Quite the opposite, Dan and I were glued to the windows the entire time, watching the landscape transform from sandy beach to thick desert, intrigued by the almost fantastical cirios (Boojum Trees) that rose like elephant tails between slender saguaros.
Upon arrival in Bahía de los Ángeles, we checked out the highly recommended Campo Archelon in town (a beachfront campsite with wifi, recycling, and a delicious on-site cafe), but weren’t terribly thrilled by the prospect of camping a few feet away from our many neighbours.

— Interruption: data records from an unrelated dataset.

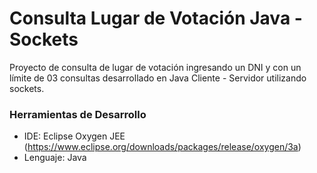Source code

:# Consulta Lugar de Votación Java - Sockets

Proyecto de consulta de lugar de votación ingresando un DNI y con un límite de 03 consultas desarrollado
en Java Cliente - Servidor utilizando sockets.

### Herramientas de Desarrollo
* IDE: Eclipse Oxygen JEE (https://www.eclipse.org/downloads/packages/release/oxygen/3a)
* Lenguaje: Java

Instead, we ventured 10min down the road to Playa La Gringa and found the perfect free boondocking site, 100m+ from our nearest neighbours and situated on a more sheltered section of the bay that just begged to be kayaked and snorkelled in— which is exactly how we spent the next 4 days.
Truly, it’s hard to even begin to describe the magic of Bahía de los Ángeles. Parked only a few steps from the water’s edge, we awoke early every morning to a staggeringly beautiful sunrise, the water stretching like glass into the distance, beckoning us out at 6am to explore some new corner of the bay.
That exploration included strapping on sandals and venturing up and over the hill to discover more hidden beaches and aerial views of the crystal-clear water below, as well as taking our new inflatable kayak out to the point and jumping in with snorkels to glimpse the vibrant aquatic world right beneath us.
We saw stingrays gliding over the sand, colourful fish darting between the rocks, dolphins swimming gracefully on the horizon, and millions of hermit crabs & sea snails, their polished shells catching light and drawing us below the surface to investigate.
There was just as much activity above the water, dozens of pelicans putting on a grand show of diving beak-first into the water for fish, who responded in turn by leaping out of the water by the hundreds in perfect unison, their silver scales reflecting the sunlight like confetti exploding from a piñata.
I’d truly never seen anything like it, but perhaps best of all was heading out under the new moon and shining our flashlight into the waves, gasping as the same school of bait fish leapt from the water wherever we aimed our light— responding like a symphony orchestra to every flick of the conductor’s wrist.
Under the cover of darkness, the bait fish even disturbed bioluminescence and we soon found ourselves splashing around the shore at midnight just to see the bright green flecks of light flying like sparks. Pure magic.
For all the stress and long days involved in getting down to Baja, it’s been nothing but pure joy since we arrived, finally free to spend our days swimming, playing in the tide pools, or just reading in the sun.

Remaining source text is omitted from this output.